State not liable for assault by minors under agency's care

The State of Washington has no duty to prevent minors who are under the State's care from assaulting third parties, the Washington Supreme Court has held.

In Aba Sheikh v. Choe, no. 76723-8 (Feb. 16, 2006), the State Department of Social and Health Services (DSHS) placed two youths in foster care. Sixteen-year-old Miguel Pierre was a foster child in the home of foster parent Emma Daniels. DSHS was required to develop and monitor a plan for Pierre's foster-home placement and to submit periodic reports to juvenile court. Daniels, however, had asked that DSHS remove Pierre from her home because of his delinquent and criminal behavior.

Another foster child in Daniels's home was 13-year-old Mychal Anderson. Anderson's foster-care placement was a "dependency guardianship," which is more permanent than foster care but less so than a formal adoption. This arrangement charged Daniels with more and DSHS with less control over Anderson than was true of Pierre's foster-care placement. But as with Pierre, Daniels asked that DSHS remove Anderson from her home due to his criminal and generally incorrigible behavior.

One night, Anderson, Pierre, and two others assaulted Said Aba Sheikh in the parking lot of a convenience store. Aba Sheikh later sued the State, Daniels, the assailants, and the owners of the convenience store. The State moved for summary judgment, arguing that it owed Aba Sheikh no legal duty. The trial court denied the motion. The State appealed to the Washington Court of Appeals, which certified the case to the Supreme Court for direct review.

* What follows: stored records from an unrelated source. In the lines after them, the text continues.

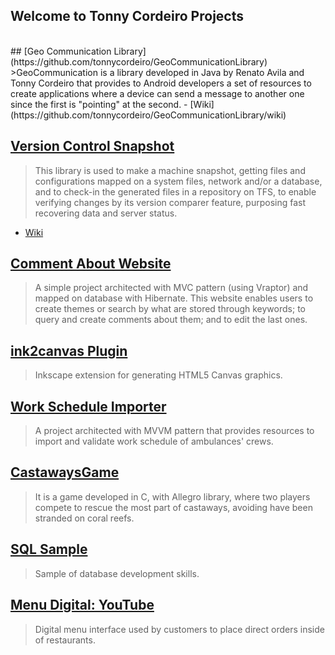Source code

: ## Welcome to Tonny Cordeiro Projects
<br>
## [Geo Communication Library](https://github.com/tonnycordeiro/GeoCommunicationLibrary)
>GeoCommunication is a library developed in Java by Renato Avila and Tonny Cordeiro that provides to Android developers a set of resources to create applications where a device can send a message to another one since the first is "pointing" at the second.
- [Wiki](https://github.com/tonnycordeiro/GeoCommunicationLibrary/wiki)

## [Version Control Snapshot](https://github.com/tonnycordeiro/VersionControlSnapshot)
>This library is used to make a machine snapshot, getting files and configurations mapped on a system files, network and/or a database, and to check-in the generated files in a repository on TFS, to enable verifying changes by its version comparer feature, purposing fast recovering data and server status.
- [Wiki](https://github.com/tonnycordeiro/VersionControlSnapshot/wiki)

## [Comment About Website](https://github.com/tonnycordeiro/CommentAboutWebsite)
> A simple project architected with MVC pattern (using Vraptor) and mapped on database with Hibernate. This website enables users to create themes or search by what are stored through keywords; to query and create comments about them; and to edit the last ones.

## [ink2canvas Plugin](https://github.com/tonnycordeiro/ink2canvas)
> Inkscape extension for generating HTML5 Canvas graphics.

## [Work Schedule Importer](https://github.com/tonnycordeiro/WorkScheduleImporter)
> A project architected with MVVM pattern that provides resources to import and validate work schedule of ambulances' crews.

## [CastawaysGame](https://github.com/tonnycordeiro/CastawaysGame)
> It is a game developed in C, with Allegro library, where two players compete to rescue the most part of castaways, avoiding have been stranded on coral reefs.

## [SQL Sample](https://github.com/tonnycordeiro/SQL_Sample)
> Sample of database development skills.

## [Menu Digital: YouTube](https://www.youtube.com/watch?v=pLLDiW5eZvs)
> Digital menu interface used by customers to place direct orders inside of restaurants.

The Supreme Court noted two general rules that favored the State's position. First, at common law, one has no duty to prevent a third party from injuring another. Second, under the public-duty doctrine, the State is not liable for its own negligence unless it owes a duty specifically to the injured person and not just to the public generally.

An exception to these rules, and thus a legal duty, may arise where a special relationship exists between the actor and the third person, such as when the actor takes charge of the third person, who the actor should know is likely to harm others if not controlled. For example, a parole officer has a duty to protect others from foreseeable injuries that stem from a parolee's dangerous propensities. The Supreme Court has applied this rationale to find legal duties of parole officers, probation officers, and pretrial release counselors.

But the Washington Court of Appeals had held in other cases that DSHS had no duty to prevent children in their care from assaulting others. The Supreme Court noted that the Court of Appeals "gave great weight to the distinction between DSHS's statutory purpose (protecting children) and the criminal justice system's purpose … (to 'properly supervise an adjudicated offender based on the prior crime').”

The Aba Sheikh Court agreed with this rationale. The Court considered and rejected Aba Sheikh's argument that DSHS had various statutory duties of supervision of foster children. "This argument is not well taken," the Court concluded. "Nothing in this [statutory] statement of purpose suggests DSHS is directed to protect the public from dependent children."

The Court also considered and rejected Aba Sheikh's argument that the State was liable because it was in loco parentis, a common-law doctrine that one who treats a child as his or her own family assumes the same rights and liabilities as between parent and child. Here, however, the foster parent, not DSHS, assumed that quasi-parental role.

Aba Sheikh next argued that the State was vicariously liable for the alleged failure of Daniels to supervise Pierre and Anderson. Again the Court rejected his argument. The statutorily defined relationship between DSHS and foster parents did not give DSHS control over the daily actions of foster parents. Daniels was an independent contractor only, and the State therefore was not vicariously liable for her conduct.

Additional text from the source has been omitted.